→ Data to examine:
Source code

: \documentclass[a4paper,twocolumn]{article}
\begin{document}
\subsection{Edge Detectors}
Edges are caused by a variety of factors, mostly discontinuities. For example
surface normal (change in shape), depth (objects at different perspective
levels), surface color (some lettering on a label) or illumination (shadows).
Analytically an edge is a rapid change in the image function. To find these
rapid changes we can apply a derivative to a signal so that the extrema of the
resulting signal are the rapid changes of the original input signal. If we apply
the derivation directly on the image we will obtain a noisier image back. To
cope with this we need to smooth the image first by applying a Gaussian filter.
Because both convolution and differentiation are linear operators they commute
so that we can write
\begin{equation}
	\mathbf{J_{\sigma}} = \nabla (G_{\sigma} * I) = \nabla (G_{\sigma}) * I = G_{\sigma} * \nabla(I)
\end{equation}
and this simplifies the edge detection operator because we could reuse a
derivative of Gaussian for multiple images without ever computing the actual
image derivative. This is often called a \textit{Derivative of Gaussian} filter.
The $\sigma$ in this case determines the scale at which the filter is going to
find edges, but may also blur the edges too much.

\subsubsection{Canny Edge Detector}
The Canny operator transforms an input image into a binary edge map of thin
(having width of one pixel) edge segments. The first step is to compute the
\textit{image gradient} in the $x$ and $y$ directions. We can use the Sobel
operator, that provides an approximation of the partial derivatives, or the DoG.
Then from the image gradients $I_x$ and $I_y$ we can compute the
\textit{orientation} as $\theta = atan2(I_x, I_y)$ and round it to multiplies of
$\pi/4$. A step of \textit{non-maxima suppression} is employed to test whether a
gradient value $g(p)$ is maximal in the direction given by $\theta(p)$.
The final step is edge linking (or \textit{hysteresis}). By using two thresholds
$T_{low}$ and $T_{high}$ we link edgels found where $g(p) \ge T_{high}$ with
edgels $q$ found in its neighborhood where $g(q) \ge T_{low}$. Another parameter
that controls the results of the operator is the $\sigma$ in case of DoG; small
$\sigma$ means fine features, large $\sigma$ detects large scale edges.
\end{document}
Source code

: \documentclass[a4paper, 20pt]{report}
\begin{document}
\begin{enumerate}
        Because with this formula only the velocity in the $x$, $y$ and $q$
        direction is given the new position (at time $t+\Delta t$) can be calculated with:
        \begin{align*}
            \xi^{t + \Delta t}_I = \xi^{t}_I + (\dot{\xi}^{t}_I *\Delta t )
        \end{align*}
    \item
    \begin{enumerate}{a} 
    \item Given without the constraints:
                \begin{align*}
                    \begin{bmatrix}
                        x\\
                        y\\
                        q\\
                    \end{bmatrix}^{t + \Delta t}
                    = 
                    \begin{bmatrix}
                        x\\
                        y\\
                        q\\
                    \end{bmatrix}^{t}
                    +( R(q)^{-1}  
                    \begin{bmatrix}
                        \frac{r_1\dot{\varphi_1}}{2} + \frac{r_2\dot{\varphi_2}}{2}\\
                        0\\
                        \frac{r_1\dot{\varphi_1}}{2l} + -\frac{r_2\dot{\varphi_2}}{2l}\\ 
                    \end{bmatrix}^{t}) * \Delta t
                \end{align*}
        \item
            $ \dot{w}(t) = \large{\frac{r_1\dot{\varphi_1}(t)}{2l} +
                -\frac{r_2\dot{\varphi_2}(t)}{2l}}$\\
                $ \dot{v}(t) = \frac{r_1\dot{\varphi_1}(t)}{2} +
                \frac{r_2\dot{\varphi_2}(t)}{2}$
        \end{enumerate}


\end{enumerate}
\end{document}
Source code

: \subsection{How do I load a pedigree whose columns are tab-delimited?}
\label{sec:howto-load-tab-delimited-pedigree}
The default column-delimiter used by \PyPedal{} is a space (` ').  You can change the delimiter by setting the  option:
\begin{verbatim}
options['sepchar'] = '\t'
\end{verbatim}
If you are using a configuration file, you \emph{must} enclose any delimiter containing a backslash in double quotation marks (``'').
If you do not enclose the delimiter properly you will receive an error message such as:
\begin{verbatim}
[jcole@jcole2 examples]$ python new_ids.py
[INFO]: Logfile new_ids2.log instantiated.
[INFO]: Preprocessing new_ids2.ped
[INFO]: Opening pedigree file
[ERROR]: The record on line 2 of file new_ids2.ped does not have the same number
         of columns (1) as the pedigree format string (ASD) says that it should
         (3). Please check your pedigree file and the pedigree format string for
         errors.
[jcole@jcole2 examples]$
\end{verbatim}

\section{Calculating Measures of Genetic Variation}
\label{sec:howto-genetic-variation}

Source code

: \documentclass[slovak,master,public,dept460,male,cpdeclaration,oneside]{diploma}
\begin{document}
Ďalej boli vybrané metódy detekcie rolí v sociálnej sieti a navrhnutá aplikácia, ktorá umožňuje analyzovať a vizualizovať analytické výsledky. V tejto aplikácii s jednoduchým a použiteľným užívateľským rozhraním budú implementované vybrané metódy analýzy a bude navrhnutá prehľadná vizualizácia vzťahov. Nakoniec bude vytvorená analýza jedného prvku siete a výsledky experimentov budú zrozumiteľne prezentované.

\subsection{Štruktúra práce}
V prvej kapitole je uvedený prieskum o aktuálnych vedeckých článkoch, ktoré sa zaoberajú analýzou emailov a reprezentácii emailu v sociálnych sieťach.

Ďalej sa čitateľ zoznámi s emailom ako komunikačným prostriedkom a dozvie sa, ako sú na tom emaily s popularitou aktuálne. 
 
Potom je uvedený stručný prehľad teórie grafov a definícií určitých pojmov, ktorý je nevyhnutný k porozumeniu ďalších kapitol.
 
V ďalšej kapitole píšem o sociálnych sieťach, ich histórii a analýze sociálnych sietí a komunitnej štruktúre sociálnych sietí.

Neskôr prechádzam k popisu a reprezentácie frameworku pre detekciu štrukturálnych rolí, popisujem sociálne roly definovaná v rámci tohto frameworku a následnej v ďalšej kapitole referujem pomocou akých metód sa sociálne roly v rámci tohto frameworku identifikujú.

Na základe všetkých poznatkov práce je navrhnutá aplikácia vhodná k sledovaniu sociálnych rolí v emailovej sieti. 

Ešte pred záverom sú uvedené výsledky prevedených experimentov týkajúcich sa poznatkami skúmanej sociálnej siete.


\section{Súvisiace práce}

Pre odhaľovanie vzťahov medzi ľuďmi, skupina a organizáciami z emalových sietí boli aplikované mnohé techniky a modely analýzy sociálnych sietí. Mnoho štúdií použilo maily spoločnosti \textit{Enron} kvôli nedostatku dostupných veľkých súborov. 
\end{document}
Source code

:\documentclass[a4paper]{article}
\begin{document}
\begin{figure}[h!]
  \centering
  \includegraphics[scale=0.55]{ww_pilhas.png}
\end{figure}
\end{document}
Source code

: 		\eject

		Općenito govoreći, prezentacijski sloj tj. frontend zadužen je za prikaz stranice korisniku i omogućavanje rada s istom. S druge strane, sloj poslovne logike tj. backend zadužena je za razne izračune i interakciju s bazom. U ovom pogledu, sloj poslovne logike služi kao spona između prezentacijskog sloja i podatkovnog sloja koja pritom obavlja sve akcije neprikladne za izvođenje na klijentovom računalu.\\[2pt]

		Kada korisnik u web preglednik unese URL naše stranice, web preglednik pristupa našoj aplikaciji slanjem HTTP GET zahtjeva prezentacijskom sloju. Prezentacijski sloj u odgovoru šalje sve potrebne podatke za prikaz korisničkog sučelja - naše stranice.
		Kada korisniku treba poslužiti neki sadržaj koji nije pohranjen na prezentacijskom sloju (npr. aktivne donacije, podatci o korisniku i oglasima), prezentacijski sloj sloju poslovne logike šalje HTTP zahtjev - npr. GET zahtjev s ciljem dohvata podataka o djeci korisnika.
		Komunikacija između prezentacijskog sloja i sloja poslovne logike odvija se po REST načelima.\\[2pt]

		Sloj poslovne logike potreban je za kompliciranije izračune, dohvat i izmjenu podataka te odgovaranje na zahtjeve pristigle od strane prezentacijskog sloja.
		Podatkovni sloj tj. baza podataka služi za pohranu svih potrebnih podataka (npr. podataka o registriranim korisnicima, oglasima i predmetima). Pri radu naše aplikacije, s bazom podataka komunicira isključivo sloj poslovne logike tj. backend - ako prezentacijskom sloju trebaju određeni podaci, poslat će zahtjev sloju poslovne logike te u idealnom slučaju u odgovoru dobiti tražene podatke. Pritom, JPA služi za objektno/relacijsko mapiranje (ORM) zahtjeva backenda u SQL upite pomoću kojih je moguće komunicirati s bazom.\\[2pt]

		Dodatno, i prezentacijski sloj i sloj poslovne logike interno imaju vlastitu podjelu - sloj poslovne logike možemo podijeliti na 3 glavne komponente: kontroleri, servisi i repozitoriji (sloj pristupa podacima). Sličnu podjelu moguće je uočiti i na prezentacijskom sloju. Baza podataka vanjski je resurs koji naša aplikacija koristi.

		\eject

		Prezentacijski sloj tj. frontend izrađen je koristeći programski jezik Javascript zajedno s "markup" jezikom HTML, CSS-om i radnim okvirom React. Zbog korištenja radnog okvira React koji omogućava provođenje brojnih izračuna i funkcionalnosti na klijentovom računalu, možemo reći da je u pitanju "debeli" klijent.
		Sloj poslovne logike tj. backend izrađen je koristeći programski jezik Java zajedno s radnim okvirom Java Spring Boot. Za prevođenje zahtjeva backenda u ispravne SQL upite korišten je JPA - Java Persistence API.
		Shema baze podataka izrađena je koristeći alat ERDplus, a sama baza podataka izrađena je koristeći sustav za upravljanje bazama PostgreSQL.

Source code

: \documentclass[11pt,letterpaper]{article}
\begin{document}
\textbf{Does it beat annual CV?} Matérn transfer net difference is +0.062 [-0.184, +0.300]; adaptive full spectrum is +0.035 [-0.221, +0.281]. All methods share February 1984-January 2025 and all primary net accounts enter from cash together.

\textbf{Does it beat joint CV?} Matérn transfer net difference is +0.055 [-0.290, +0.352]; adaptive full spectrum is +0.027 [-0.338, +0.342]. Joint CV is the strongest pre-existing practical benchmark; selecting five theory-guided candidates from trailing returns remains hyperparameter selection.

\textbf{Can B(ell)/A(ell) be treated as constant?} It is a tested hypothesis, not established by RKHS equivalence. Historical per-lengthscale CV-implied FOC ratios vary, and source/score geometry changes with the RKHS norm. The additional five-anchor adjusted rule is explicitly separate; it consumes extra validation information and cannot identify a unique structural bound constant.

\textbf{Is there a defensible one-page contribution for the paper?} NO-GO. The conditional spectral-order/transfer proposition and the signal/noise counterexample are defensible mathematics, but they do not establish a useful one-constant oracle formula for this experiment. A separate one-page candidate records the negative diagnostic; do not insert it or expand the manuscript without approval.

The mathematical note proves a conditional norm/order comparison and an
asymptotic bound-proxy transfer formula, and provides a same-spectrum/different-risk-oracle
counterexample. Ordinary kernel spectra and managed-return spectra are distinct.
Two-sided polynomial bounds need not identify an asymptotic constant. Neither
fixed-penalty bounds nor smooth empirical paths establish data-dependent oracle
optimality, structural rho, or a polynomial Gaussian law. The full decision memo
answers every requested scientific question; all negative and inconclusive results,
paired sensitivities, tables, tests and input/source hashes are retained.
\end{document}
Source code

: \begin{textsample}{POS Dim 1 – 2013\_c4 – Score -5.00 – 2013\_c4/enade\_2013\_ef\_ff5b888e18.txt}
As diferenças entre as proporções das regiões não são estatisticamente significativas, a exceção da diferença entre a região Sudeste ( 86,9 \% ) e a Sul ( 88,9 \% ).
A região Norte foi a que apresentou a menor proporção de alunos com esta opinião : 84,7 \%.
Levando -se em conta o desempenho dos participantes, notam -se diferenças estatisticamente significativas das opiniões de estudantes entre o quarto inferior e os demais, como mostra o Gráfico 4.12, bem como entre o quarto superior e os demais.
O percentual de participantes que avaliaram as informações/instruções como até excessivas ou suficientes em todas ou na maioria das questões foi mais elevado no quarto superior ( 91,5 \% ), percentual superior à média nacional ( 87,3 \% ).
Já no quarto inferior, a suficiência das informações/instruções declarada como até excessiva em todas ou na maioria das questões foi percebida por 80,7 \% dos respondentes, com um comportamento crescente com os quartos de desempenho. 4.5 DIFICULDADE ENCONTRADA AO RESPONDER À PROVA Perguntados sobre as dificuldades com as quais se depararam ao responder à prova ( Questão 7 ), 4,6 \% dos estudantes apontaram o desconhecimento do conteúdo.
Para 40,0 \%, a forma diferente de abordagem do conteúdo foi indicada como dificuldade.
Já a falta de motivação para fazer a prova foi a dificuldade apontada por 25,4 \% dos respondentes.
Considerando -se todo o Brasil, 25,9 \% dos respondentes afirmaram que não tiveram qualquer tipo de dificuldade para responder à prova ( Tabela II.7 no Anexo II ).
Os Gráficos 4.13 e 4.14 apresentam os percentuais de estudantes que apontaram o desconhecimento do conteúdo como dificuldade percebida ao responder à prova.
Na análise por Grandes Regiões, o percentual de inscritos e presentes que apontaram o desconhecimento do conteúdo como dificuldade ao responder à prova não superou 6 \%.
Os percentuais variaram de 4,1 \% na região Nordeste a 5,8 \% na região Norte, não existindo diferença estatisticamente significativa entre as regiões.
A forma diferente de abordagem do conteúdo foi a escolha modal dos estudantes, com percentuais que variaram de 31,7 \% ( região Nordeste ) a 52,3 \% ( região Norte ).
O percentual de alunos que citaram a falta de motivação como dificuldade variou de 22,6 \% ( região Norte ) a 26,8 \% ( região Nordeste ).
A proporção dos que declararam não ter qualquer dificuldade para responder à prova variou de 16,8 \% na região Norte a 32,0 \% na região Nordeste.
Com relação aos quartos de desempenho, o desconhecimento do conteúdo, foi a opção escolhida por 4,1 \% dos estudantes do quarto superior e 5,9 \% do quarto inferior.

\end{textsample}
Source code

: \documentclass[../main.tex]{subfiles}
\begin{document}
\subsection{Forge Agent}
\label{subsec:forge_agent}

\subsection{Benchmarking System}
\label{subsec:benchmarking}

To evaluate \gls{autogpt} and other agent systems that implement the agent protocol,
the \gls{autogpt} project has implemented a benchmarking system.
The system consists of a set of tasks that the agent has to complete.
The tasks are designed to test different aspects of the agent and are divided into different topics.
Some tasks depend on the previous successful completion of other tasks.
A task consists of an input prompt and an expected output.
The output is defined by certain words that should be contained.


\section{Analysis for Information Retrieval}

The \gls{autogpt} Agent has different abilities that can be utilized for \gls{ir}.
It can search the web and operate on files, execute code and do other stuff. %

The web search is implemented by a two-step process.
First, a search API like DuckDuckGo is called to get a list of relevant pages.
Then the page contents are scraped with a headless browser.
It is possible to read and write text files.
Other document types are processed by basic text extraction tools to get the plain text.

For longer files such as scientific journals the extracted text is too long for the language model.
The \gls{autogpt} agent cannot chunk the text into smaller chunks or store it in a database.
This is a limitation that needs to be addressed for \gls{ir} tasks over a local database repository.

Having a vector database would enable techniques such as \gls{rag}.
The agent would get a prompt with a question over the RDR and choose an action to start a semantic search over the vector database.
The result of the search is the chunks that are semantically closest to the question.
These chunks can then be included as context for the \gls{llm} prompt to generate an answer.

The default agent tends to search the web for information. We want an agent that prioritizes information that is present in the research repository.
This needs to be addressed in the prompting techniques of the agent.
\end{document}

→ Task to complete:
Everything from the first line of the listing above through the line holding "we link edgels" must be retyped exactly; nothing else belongs in the reply.

→ Answer space:
Source code

: \documentclass[a4paper,twocolumn]{article}
\begin{document}
\subsection{Edge Detectors}
Edges are caused by a variety of factors, mostly discontinuities. For example
surface normal (change in shape), depth (objects at different perspective
levels), surface color (some lettering on a label) or illumination (shadows).
Analytically an edge is a rapid change in the image function. To find these
rapid changes we can apply a derivative to a signal so that the extrema of the
resulting signal are the rapid changes of the original input signal. If we apply
the derivation directly on the image we will obtain a noisier image back. To
cope with this we need to smooth the image first by applying a Gaussian filter.
Because both convolution and differentiation are linear operators they commute
so that we can write
\begin{equation}
	\mathbf{J_{\sigma}} = \nabla (G_{\sigma} * I) = \nabla (G_{\sigma}) * I = G_{\sigma} * \nabla(I)
\end{equation}
and this simplifies the edge detection operator because we could reuse a
derivative of Gaussian for multiple images without ever computing the actual
image derivative. This is often called a \textit{Derivative of Gaussian} filter.
The $\sigma$ in this case determines the scale at which the filter is going to
find edges, but may also blur the edges too much.

\subsubsection{Canny Edge Detector}
The Canny operator transforms an input image into a binary edge map of thin
(having width of one pixel) edge segments. The first step is to compute the
\textit{image gradient} in the $x$ and $y$ directions. We can use the Sobel
operator, that provides an approximation of the partial derivatives, or the DoG.
Then from the image gradients $I_x$ and $I_y$ we can compute the
\textit{orientation} as $\theta = atan2(I_x, I_y)$ and round it to multiplies of
$\pi/4$. A step of \textit{non-maxima suppression} is employed to test whether a
gradient value $g(p)$ is maximal in the direction given by $\theta(p)$.
The final step is edge linking (or \textit{hysteresis}). By using two thresholds
$T_{low}$ and $T_{high}$ we link edgels found where $g(p) \ge T_{high}$ with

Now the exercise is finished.